There were two skeletons there: a full skeleton and a skull. The skulls were so different. One was small, but it had a wide jaw. The space below the missing nose was far larger than the forehead.

The other skull was large, mostly even, with a protruding brow bone and some missing teeth. It was the shape that got me; the shape that revealed that the faces the skulls once wore were different.

I loved the thought that I was handling a real person, stroking bones like the ones hidden within my head. When I knocked on my forehead, I was knocking on my skull. There was so little separating my knuckles from the bone.
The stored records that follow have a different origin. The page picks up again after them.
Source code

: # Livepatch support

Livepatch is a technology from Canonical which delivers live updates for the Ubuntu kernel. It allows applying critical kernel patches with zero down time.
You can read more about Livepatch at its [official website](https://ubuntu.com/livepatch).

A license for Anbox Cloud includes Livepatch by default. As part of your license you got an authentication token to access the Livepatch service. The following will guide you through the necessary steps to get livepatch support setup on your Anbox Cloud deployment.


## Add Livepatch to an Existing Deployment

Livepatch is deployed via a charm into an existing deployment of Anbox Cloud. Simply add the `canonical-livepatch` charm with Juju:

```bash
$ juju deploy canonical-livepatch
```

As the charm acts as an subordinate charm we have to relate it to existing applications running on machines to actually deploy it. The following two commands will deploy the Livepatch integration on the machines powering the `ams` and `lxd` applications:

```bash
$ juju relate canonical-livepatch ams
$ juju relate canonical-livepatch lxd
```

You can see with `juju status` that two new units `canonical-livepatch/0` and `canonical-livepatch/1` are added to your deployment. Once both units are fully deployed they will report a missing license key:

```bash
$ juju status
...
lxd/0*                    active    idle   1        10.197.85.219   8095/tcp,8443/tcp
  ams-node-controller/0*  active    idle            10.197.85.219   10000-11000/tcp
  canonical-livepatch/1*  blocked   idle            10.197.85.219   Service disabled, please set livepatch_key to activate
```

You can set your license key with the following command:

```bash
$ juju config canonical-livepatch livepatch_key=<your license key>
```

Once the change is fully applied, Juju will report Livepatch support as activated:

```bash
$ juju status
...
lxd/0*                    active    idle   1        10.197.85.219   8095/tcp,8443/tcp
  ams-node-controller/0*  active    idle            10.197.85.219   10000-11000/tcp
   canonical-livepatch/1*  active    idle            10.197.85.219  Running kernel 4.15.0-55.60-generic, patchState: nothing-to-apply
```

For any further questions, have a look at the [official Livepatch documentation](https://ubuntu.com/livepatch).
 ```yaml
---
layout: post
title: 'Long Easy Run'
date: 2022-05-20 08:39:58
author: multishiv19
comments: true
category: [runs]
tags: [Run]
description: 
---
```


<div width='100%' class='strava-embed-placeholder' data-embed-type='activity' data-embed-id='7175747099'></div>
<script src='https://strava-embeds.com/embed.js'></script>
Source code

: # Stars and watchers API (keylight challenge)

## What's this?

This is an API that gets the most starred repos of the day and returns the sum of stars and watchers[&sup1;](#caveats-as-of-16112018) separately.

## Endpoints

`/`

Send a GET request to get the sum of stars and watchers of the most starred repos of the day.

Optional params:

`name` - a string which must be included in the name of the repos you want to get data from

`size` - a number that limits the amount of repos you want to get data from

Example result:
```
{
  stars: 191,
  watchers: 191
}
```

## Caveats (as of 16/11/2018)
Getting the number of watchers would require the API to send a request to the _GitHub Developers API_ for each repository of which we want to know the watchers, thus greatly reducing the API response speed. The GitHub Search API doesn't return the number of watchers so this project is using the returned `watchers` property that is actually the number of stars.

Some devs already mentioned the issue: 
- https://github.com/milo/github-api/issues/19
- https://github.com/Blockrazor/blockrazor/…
There was one of these inside everyone. Although, I’m not sure everyone’s had these flaps that opened up, revealing the inside of the bone and how everything fused together.

I wasn’t interested in what the bones were like deeper in, or how they formed the skull. I was only interested in the shape. The people. And how one of these lurked inside every head in the room.

My professor had a weak chin and protruding cheekbones. I wondered what his skull looked like.

The girl in front of me had a flat head compared to most people. How flat would her skull be once you stripped away the distraction of the hair and scalp? I moaned in the middle of the lecture just thinking about it.

Throw in her unborn child and … well, okay, that didn’t make much of a difference. Did babies even have skulls?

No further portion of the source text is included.